So, Rafael does what any good New Yorker would do in such dire straits–he takes hold of Sonny and drags him through the bottlenecked crowd towards the closest bastion of respite within eyesight: a small Starbucks with fogged windows and just enough space to shield them from the cold. It’s certainly not Rafael’s first choice of matter or moment, but then again, not a lot in his life has been.

Well, Sonny excepted.

“I may be out of practice,” Rafael says once they’re through the door and taking up more real estate than should probably be allowed in a city of millions, “but I’m not now, nor have I ever been, in the habit of restating my case, so please, for the love of god, listen carefully.” 

Sonny shrugs in the affirmative, a little green in the face, and Rafael hopes this is the first and last time he’ll have to see him so out of sorts. 

“What I said last night–on the couch, in _bed_ –that’s it.
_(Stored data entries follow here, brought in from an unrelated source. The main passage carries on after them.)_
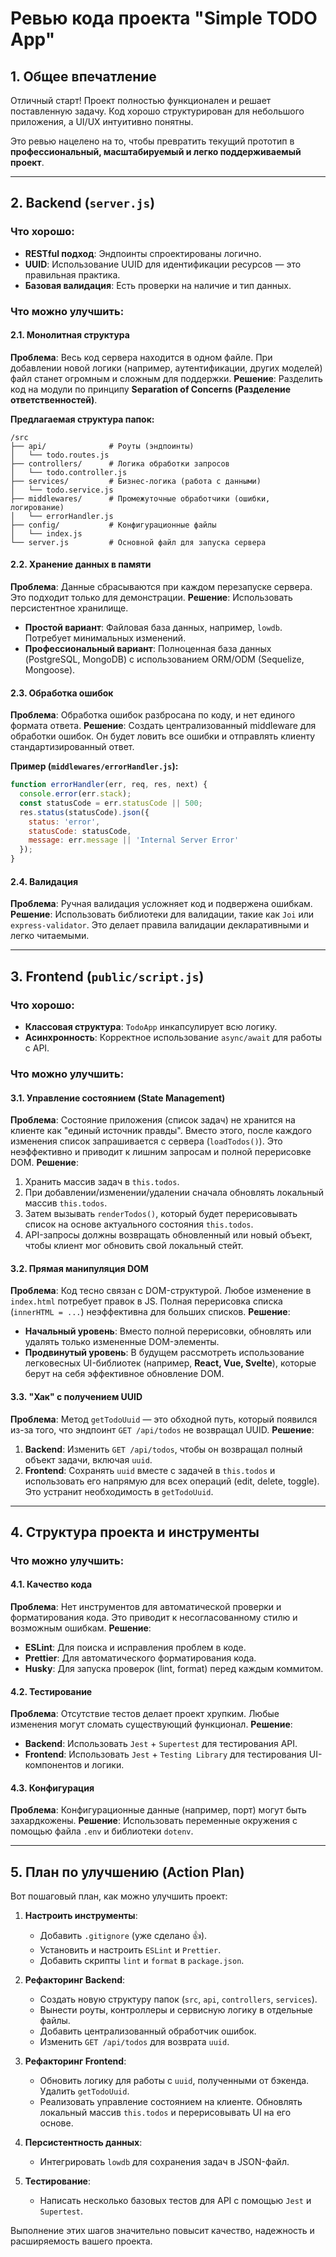 # Ревью кода проекта "Simple TODO App"

## 1. Общее впечатление

Отличный старт! Проект полностью функционален и решает поставленную задачу. Код хорошо структурирован для небольшого приложения, а UI/UX интуитивно понятны.

Это ревью нацелено на то, чтобы превратить текущий прототип в **профессиональный, масштабируемый и легко поддерживаемый проект**.

---

## 2. Backend (`server.js`)

### Что хорошо:
- **RESTful подход**: Эндпоинты спроектированы логично.
- **UUID**: Использование UUID для идентификации ресурсов — это правильная практика.
- **Базовая валидация**: Есть проверки на наличие и тип данных.

### Что можно улучшить:

#### 2.1. Монолитная структура
**Проблема**: Весь код сервера находится в одном файле. При добавлении новой логики (например, аутентификации, других моделей) файл станет огромным и сложным для поддержки.
**Решение**: Разделить код на модули по принципу **Separation of Concerns (Разделение ответственностей)**.

**Предлагаемая структура папок:**
```
/src
├── api/              # Роуты (эндпоинты)
│   └── todo.routes.js
├── controllers/      # Логика обработки запросов
│   └── todo.controller.js
├── services/         # Бизнес-логика (работа с данными)
│   └── todo.service.js
├── middlewares/      # Промежуточные обработчики (ошибки, логирование)
│   └── errorHandler.js
├── config/           # Конфигурационные файлы
│   └── index.js
└── server.js         # Основной файл для запуска сервера
```

#### 2.2. Хранение данных в памяти
**Проблема**: Данные сбрасываются при каждом перезапуске сервера. Это подходит только для демонстрации.
**Решение**: Использовать персистентное хранилище.
- **Простой вариант**: Файловая база данных, например, `lowdb`. Потребует минимальных изменений.
- **Профессиональный вариант**: Полноценная база данных (PostgreSQL, MongoDB) с использованием ORM/ODM (Sequelize, Mongoose).

#### 2.3. Обработка ошибок
**Проблема**: Обработка ошибок разбросана по коду, и нет единого формата ответа.
**Решение**: Создать централизованный middleware для обработки ошибок. Он будет ловить все ошибки и отправлять клиенту стандартизированный ответ.

**Пример (`middlewares/errorHandler.js`):**
```javascript
function errorHandler(err, req, res, next) {
  console.error(err.stack);
  const statusCode = err.statusCode || 500;
  res.status(statusCode).json({
    status: 'error',
    statusCode: statusCode,
    message: err.message || 'Internal Server Error'
  });
}
```

#### 2.4. Валидация
**Проблема**: Ручная валидация усложняет код и подвержена ошибкам.
**Решение**: Использовать библиотеки для валидации, такие как `Joi` или `express-validator`. Это делает правила валидации декларативными и легко читаемыми.

---

## 3. Frontend (`public/script.js`)

### Что хорошо:
- **Классовая структура**: `TodoApp` инкапсулирует всю логику.
- **Асинхронность**: Корректное использование `async/await` для работы с API.

### Что можно улучшить:

#### 3.1. Управление состоянием (State Management)
**Проблема**: Состояние приложения (список задач) не хранится на клиенте как "единый источник правды". Вместо этого, после каждого изменения список запрашивается с сервера (`loadTodos()`). Это неэффективно и приводит к лишним запросам и полной перерисовке DOM.
**Решение**:
1.  Хранить массив задач в `this.todos`.
2.  При добавлении/изменении/удалении сначала обновлять локальный массив `this.todos`.
3.  Затем вызывать `renderTodos()`, который будет перерисовывать список на основе актуального состояния `this.todos`.
4.  API-запросы должны возвращать обновленный или новый объект, чтобы клиент мог обновить свой локальный стейт.

#### 3.2. Прямая манипуляция DOM
**Проблема**: Код тесно связан с DOM-структурой. Любое изменение в `index.html` потребует правок в JS. Полная перерисовка списка (`innerHTML = ...`) неэффективна для больших списков.
**Решение**:
- **Начальный уровень**: Вместо полной перерисовки, обновлять или удалять только измененные DOM-элементы.
- **Продвинутый уровень**: В будущем рассмотреть использование легковесных UI-библиотек (например, **React, Vue, Svelte**), которые берут на себя эффективное обновление DOM.

#### 3.3. "Хак" с получением UUID
**Проблема**: Метод `getTodoUuid` — это обходной путь, который появился из-за того, что эндпоинт `GET /api/todos` не возвращал UUID.
**Решение**:
1.  **Backend**: Изменить `GET /api/todos`, чтобы он возвращал полный объект задачи, включая `uuid`.
2.  **Frontend**: Сохранять `uuid` вместе с задачей в `this.todos` и использовать его напрямую для всех операций (edit, delete, toggle). Это устранит необходимость в `getTodoUuid`.

---

## 4. Структура проекта и инструменты

### Что можно улучшить:

#### 4.1. Качество кода
**Проблема**: Нет инструментов для автоматической проверки и форматирования кода. Это приводит к несогласованному стилю и возможным ошибкам.
**Решение**:
- **ESLint**: Для поиска и исправления проблем в коде.
- **Prettier**: Для автоматического форматирования кода.
- **Husky**: Для запуска проверок (lint, format) перед каждым коммитом.

#### 4.2. Тестирование
**Проблема**: Отсутствие тестов делает проект хрупким. Любые изменения могут сломать существующий функционал.
**Решение**:
- **Backend**: Использовать `Jest` + `Supertest` для тестирования API.
- **Frontend**: Использовать `Jest` + `Testing Library` для тестирования UI-компонентов и логики.

#### 4.3. Конфигурация
**Проблема**: Конфигурационные данные (например, порт) могут быть захардкожены.
**Решение**: Использовать переменные окружения с помощью файла `.env` и библиотеки `dotenv`.

---

## 5. План по улучшению (Action Plan)

Вот пошаговый план, как можно улучшить проект:

1.  **Настроить инструменты**:
    -   Добавить `.gitignore` (уже сделано 👍).
    -   Установить и настроить `ESLint` и `Prettier`.
    -   Добавить скрипты `lint` и `format` в `package.json`.

2.  **Рефакторинг Backend**:
    -   Создать новую структуру папок (`src`, `api`, `controllers`, `services`).
    -   Вынести роуты, контроллеры и сервисную логику в отдельные файлы.
    -   Добавить централизованный обработчик ошибок.
    -   Изменить `GET /api/todos` для возврата `uuid`.

3.  **Рефакторинг Frontend**:
    -   Обновить логику для работы с `uuid`, полученными от бэкенда. Удалить `getTodoUuid`.
    -   Реализовать управление состоянием на клиенте. Обновлять локальный массив `this.todos` и перерисовывать UI на его основе.

4.  **Персистентность данных**:
    -   Интегрировать `lowdb` для сохранения задач в JSON-файл.

5.  **Тестирование**:
    -   Написать несколько базовых тестов для API с помощью `Jest` и `Supertest`.

Выполнение этих шагов значительно повысит качество, надежность и расширяемость вашего проекта.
That’s all there is to it. _You_ , Sonny,” he crowds in close then, pushing Sonny up against the tall bar counter that looks out into the gray streets of the Upper West Side, and digs his hands into sharp hip bones. “This is it. For me, _you_ are it. ”

Surely, there is a gaggle of tourists eavesdropping, if not outright gawking, but Rafael does not give one damn–he can’t possibly, not when he’s just made the most portentous closing argument of his life, not when the joy breaking across Sonny’s face looks alarmingly similar to an immaculate beginning, and definitely not when they’ve come so close to the precipice of something real, and raw, and transcendent.

So, if the most prophetic moment of his humble existence must take place in the confines of a sterile, corporate husk of a coffee shop surrounded by a congregation of invasively curious Midwestern tourists, then so be it; Rafael’s no longer in the business of forcing fate’s hand.

“I trust you know I wouldn’t confess to something that wasn’t irrefutable, and my feelings aren’t so delicate as to shatter the moment they see the light of day, so please,” he pulls them flush together, revelling in the puff of breath he steals from Sonny’s lungs with little more than the force of his conviction, “stop looking at me like I’m a case you need to solve and just relax. _Me entiendes?”_

“Yeah, yeah,” Sonny says, all the bravado stripped from his voice, leaving nothing but exposed edges of awe and a bit of a watery smile. “ _Sí claro.”_

Rafael laughs and drops his head to Sonny’s chest, smitten as he is. It’d shock few, least of all Rafael, to know that he’s laughed more in the last day than he has the prior six months. He feels better, and lighter, and younger for it. 

“I gotta say though, it might take some time to reconcile who I thought I knew–ya know, _District Attorney Rafael Barba–_ with the man in front of me now, the one who’s just layin’ it all out there.” He leans in closer, and for Rafael’s ears alone, “The one who fucked me _so good_ this morning that I’m literally gettin’ hard just _thinking_ about it.”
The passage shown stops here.